Andrew “Woody” Woodruff joined in and we set off to create a full-fledged thematic mapping tool in Flash. We designed the product for ourselves, honestly, and the cartographers we knew. We hoped it’d be useful to other map-makers, whether casual or professional, who may not need nor want to learn the extensive analytical capabilities of a modern GIS, but do want a multitude of symbology and design options for their geographical data.
We presented a super-early version of indiemapper to MACDAD on May 9, 2008.
As you can see, the basic workflow and trademark indie (#0099cc) blue were already in place.
We had some pretty gnarly styling panels, though; at this point we were just working in Flash and creating all the panels from scratch.
Of course things like getting Master’s degrees, real paying projects, moving, and having actual jobs (however briefly) got in the way, and development on indiemapper didn’t restart for another year or so. Axis Maps (where Andy became a partner in Summer 2008) took up development of indie while I went and did something else for a while. Axis Maps released indieprojector as a preview in May 2009, not realizing it’d be another 11 months before the full thing was ready. I joined the team later in 2009, and have been co-developer (with Andy) since.
Mark and Ben are our static and interaction designers here, with Mark also providing the “learn more” content, drawing from his years of academic cartography experience. Dave is our project manager, marketing guru, and AJAX guy; he created the backend to our user management and sharing systems.
Andy and I both wrote AS3 code and MXML markup, but he was mostly focused on the former with me working more on the latter. This meant I programmed more of the framework and UI, while Andy was rocking the math-heavy projections work and all the exporting/imp/svg stuff.
When I joined the company, I immediately set to work refactoring the indiemapper code base to incorporate the MVC framework Mate. Mate, as they say, is “a tag-based, event-driven Flex framework”. I had to use Cairngorm for work a while back, and by comparison Mate is quite lightweight and unobtrusive. There’s much more to say here, but I’ll save that for later.
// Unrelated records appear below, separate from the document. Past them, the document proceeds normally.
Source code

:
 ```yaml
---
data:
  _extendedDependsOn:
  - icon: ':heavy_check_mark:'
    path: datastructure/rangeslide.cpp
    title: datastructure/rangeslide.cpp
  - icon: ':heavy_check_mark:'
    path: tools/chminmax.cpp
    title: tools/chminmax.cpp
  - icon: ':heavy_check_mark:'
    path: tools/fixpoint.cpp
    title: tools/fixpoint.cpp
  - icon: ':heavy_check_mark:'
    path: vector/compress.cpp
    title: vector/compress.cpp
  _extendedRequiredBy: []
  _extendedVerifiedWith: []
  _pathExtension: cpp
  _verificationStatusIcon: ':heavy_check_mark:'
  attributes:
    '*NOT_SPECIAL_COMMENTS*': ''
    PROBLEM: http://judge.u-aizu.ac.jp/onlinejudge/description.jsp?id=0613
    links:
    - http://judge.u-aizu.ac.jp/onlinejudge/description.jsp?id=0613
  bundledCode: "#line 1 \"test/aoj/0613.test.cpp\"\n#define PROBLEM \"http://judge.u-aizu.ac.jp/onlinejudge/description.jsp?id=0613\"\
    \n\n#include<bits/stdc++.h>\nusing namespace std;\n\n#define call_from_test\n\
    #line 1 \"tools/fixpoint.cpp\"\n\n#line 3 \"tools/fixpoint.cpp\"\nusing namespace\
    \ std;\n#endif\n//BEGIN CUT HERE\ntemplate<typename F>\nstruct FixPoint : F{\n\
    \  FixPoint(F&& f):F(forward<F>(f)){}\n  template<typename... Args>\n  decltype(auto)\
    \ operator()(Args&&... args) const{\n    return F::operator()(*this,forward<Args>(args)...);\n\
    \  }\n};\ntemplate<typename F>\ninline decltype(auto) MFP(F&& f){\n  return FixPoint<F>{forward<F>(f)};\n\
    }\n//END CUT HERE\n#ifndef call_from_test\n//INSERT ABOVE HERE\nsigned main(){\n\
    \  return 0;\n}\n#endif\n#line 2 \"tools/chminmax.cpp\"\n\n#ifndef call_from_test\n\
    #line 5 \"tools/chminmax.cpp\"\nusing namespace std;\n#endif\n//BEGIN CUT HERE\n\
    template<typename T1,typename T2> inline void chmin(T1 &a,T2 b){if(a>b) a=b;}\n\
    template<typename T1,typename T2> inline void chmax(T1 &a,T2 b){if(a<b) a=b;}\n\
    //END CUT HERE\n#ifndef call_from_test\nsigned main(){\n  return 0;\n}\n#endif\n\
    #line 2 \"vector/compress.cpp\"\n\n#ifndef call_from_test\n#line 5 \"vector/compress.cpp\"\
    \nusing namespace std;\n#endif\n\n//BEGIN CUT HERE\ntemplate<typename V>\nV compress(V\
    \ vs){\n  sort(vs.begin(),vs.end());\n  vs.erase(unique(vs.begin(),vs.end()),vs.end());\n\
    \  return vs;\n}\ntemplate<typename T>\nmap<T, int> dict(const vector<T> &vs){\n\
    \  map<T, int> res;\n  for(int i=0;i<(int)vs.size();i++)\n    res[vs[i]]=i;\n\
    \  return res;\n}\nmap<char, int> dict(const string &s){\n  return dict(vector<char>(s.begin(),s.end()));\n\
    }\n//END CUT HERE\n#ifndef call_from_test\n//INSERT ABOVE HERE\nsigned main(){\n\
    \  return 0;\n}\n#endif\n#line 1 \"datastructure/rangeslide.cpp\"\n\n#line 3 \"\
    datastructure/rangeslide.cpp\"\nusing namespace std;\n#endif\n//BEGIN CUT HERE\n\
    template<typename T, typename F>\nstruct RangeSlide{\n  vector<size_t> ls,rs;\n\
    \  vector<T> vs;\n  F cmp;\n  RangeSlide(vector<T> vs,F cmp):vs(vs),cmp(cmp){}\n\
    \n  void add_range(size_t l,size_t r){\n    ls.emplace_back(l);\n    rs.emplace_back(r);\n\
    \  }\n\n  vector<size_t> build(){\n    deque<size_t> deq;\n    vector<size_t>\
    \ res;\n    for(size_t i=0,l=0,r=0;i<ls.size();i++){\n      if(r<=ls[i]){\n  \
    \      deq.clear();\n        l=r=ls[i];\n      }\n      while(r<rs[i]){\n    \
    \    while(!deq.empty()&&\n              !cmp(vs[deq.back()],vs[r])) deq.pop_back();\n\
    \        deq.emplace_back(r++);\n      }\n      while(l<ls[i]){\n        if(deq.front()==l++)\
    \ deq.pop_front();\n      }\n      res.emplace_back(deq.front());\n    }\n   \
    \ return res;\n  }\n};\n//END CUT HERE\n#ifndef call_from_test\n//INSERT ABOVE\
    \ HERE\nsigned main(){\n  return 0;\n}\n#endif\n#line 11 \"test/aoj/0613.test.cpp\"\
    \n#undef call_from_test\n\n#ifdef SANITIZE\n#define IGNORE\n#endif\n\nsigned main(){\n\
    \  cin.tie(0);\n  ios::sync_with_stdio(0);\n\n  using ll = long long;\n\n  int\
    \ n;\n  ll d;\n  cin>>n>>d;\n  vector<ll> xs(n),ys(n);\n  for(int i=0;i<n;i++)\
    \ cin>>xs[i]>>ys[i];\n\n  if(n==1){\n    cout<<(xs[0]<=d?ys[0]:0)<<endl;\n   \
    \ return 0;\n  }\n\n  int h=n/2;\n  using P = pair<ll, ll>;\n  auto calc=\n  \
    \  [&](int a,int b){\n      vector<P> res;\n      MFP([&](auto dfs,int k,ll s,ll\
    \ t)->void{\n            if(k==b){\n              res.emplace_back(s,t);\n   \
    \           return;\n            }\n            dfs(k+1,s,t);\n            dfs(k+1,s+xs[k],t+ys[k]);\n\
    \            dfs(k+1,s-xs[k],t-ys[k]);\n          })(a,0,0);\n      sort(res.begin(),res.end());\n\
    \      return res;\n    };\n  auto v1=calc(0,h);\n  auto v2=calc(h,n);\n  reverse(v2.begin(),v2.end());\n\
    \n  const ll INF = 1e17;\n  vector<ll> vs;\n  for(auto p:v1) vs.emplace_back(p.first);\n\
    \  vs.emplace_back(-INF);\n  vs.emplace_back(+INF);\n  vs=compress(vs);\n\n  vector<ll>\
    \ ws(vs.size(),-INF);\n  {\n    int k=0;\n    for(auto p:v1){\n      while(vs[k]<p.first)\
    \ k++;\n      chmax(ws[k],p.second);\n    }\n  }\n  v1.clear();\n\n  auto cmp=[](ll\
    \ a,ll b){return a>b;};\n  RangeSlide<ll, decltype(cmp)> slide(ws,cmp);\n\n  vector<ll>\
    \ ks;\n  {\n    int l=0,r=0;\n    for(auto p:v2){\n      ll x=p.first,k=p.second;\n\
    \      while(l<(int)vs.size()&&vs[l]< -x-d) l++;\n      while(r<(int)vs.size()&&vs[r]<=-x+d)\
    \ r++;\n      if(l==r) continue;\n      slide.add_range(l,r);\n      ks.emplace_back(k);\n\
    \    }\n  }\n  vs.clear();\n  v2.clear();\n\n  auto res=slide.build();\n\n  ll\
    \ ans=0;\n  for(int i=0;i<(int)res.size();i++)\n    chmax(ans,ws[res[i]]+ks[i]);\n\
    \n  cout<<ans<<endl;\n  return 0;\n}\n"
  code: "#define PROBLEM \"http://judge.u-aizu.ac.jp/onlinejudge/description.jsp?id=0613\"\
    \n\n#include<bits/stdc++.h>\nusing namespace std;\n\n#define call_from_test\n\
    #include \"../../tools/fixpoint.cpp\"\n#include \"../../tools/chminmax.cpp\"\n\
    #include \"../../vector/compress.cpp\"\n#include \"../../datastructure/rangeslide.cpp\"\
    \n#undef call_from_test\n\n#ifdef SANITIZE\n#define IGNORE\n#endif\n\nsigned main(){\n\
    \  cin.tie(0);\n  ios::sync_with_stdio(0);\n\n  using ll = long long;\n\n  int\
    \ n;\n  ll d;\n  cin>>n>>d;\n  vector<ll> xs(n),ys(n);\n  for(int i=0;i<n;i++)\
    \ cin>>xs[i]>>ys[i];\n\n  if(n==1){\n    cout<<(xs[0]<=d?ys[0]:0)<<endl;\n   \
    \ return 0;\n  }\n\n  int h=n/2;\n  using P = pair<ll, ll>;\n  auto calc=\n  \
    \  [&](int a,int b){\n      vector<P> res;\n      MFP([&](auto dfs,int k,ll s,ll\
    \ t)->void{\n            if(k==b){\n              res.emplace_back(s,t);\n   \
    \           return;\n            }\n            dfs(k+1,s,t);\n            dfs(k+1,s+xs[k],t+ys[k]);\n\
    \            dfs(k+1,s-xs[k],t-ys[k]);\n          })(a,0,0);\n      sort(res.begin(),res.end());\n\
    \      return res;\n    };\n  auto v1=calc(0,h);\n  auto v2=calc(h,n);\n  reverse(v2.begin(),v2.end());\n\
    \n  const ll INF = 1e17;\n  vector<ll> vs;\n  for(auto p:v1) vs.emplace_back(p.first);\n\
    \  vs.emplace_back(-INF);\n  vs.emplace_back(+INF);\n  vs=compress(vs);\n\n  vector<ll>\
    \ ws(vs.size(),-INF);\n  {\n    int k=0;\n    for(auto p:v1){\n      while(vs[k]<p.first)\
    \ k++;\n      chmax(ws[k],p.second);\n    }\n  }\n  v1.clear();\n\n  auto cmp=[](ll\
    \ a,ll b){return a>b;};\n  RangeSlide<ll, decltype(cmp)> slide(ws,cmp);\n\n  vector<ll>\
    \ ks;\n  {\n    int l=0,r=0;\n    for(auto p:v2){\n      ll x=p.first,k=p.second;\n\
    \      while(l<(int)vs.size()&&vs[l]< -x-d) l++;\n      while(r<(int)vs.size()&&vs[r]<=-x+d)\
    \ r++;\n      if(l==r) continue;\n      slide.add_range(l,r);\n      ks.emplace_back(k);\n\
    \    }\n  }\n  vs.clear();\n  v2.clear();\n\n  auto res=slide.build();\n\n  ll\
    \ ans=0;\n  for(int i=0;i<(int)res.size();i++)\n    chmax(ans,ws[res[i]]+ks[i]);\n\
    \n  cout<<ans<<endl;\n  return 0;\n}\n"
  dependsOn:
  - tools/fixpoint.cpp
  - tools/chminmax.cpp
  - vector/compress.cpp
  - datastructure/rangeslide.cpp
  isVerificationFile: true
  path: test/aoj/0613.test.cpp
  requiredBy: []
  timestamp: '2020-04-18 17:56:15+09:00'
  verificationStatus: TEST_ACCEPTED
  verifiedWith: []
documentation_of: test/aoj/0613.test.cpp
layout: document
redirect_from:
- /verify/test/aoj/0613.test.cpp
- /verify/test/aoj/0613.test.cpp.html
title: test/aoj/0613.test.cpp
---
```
Though it’s old school what with FXG, I still really like Degrafa, and used it a fair amount for skinning. Aside from Mate, Degrafa, and a few open source Flex components, we pretty much wrote our own little AS3 GIS SDK.
This is just the beginning
Given our platform and development philosophy, we can quickly respond to our users’ needs in a thematic and reference mapping tool. Please let us know what you want.
I think our first goals are:
- performance improvements so you can load larger geodata files faster
- attribute editing and joining
- more charting options for your data as an aid to classification and symbology selection
- more symbologies, like chorodot and additional cartogram styles
- custom choropleth color schemes and graduated symbol size schemes
- line generalization
But let us know what else you’d like to see. We’ve already been able to respond to a few new feature requests and, oh, maybe one or two bugs in our first week.